Friday 27 December 2013

John

Amongst the cornucopia that comprises our extended families we surely have more steps, halves and exes than most. Many of the reasons why we have so many steps, halves and exes happened long before my beloved and I were married and rather than chew over the ancient history of how we reached this point, I try to use the mantra 'speak as you find'. Not always easy but better than looking back at things that happened so many years ago.

Family gatherings therefore can be rather challenging and although we were married nearly thirty years ago, I can still remember the machinations and negotiations that went on to achieve an acceptable order for the receiving line at our wedding. Christmas can be challenging for the same reasons.
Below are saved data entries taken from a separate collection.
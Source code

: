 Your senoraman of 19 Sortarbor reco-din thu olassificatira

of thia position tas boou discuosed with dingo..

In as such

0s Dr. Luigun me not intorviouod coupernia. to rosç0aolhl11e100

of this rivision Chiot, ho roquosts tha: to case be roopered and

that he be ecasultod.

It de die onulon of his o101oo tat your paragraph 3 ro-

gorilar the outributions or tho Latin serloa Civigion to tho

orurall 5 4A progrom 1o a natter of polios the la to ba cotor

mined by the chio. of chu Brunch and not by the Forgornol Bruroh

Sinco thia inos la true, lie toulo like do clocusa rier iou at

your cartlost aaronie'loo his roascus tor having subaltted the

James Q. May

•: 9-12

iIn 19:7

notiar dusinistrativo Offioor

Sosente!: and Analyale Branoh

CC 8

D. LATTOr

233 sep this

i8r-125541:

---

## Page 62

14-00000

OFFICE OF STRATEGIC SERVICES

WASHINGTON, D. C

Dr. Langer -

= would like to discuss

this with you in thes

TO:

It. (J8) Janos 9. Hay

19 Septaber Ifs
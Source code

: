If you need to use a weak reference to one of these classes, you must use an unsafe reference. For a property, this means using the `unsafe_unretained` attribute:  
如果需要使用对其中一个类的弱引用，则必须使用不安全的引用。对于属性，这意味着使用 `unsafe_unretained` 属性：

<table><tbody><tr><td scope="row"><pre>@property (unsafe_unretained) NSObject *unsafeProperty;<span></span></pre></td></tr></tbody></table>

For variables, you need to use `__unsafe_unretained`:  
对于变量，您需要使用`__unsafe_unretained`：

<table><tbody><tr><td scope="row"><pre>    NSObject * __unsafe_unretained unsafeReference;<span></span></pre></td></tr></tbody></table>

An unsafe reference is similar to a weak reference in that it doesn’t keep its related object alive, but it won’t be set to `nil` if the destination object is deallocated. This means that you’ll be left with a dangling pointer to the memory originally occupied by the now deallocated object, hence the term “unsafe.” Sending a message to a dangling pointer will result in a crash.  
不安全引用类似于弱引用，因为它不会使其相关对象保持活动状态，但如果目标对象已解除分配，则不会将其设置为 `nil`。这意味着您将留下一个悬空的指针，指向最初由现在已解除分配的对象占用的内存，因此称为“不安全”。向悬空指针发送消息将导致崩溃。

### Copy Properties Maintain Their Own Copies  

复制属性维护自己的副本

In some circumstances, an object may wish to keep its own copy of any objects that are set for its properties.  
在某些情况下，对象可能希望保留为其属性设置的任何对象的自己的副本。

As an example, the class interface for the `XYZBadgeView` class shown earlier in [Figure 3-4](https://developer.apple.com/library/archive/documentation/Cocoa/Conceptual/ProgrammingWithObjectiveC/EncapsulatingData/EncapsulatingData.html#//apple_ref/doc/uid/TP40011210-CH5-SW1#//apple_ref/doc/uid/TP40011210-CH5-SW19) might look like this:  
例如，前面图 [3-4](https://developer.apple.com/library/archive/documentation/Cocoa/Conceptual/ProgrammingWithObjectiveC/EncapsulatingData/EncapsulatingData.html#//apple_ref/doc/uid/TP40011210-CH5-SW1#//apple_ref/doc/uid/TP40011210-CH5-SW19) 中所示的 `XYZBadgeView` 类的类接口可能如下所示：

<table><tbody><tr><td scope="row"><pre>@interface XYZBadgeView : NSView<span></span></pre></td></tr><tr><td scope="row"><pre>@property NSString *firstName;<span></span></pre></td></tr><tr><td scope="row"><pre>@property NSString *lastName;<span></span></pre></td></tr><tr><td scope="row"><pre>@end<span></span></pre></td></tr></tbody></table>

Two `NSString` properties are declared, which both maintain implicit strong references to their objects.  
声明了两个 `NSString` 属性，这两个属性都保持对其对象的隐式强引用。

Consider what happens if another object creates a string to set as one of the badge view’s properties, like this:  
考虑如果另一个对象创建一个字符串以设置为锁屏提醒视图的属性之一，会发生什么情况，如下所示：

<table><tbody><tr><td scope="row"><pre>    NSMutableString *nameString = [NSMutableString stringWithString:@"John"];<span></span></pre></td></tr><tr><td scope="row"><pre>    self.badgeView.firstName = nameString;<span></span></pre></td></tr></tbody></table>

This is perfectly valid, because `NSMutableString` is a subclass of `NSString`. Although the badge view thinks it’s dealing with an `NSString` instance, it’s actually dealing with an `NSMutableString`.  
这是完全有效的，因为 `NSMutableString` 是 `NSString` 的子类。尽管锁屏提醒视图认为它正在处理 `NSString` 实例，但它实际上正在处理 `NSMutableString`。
Christmas has occurred here for almost all of the twenty five years we have lived in this house. When the children were little I never wanted to drag them from their newly acquired and rapidly unwrapped presents to go somewhere else so we made Christmas a celebration in our own home and anyone and everyone is invited. Tradition demands that it is always the same and only a few minor changes in the dramatis personae are permitted.

Christmas dinner takes place at teatime and with most of the family already staying, we only await the arrival of my beloved's mother and stepfather for the feasting to begin. So, early on Christmas afternoon, the other granny (not the intrepid one, obviously, as she will have been in residence for days by then) and Uncle John, her husband, arrive. The terms 'uncle' and 'auntie' are used for special people in our children's lives - too special just to be called by their christian or surnames and John is certainly one of these. He is the nearest thing to a grandpa that all but my oldest can remember. Both my father and my father-in-law died in very quick succession over twenty years ago and aside from Uncle Ernest (yet again, not an uncle or relative of any kind) who used to be the gamekeeper, then gardener and then just came for coffee every Friday and who also died quite a few years ago, Uncle John is almost a grandpa to the four children.

My beloved's mother will arrive swathed from top to toe in either pink or red, frequently including a hat and always sunglasses which she wears regardless of the weather and will not be removing even though she is inside. Behind her, hovering in the doorway is John, in a supporting role as ever, and waiting in our rather cramped hall whilst granny decides what clothing she will remove. I always wait for John, take his sheepskin coat and he'll say 'Hello, love,' in the same familiar rasping drawl.

During the cracker-banging, shouting, laughing cacophony of the meal, at some point John will find his way to the kitchen, glass of red wine in hand, and offer to help. I never let him but he'll stand and chat and for a few brief moments it will feel like we are brothers in arms. We'll chat about books or tennis or, latterly, golf - things we have in common, and although we could talk about a million other things, I know that's what it will be and I will also know that, perhaps more than anyone else, he will appreciate not just the lengths we have gone to today, my beloved and I, to make a lovely Christmas celebration for them, but all the preparation that has gone on before. And that will be a special moment amongst other special moments on my Christmas Day.

I don't think he'll be here this Christmas. Nor any of the Christmases that lie ahead. But I shall remember him. His rasping drawl, his sheepskin coat and his kind words. We often wished that he would raise his voice, to stand up and be counted. But that wasn't John and his way was the quiet one. 'Bye, love.'

PostScript: I wrote this a week ago. Last night, Christmas Eve, John passed away on the stroke of midnight. We will miss his quiet thoughtfulness. A sad Christmas for us this year.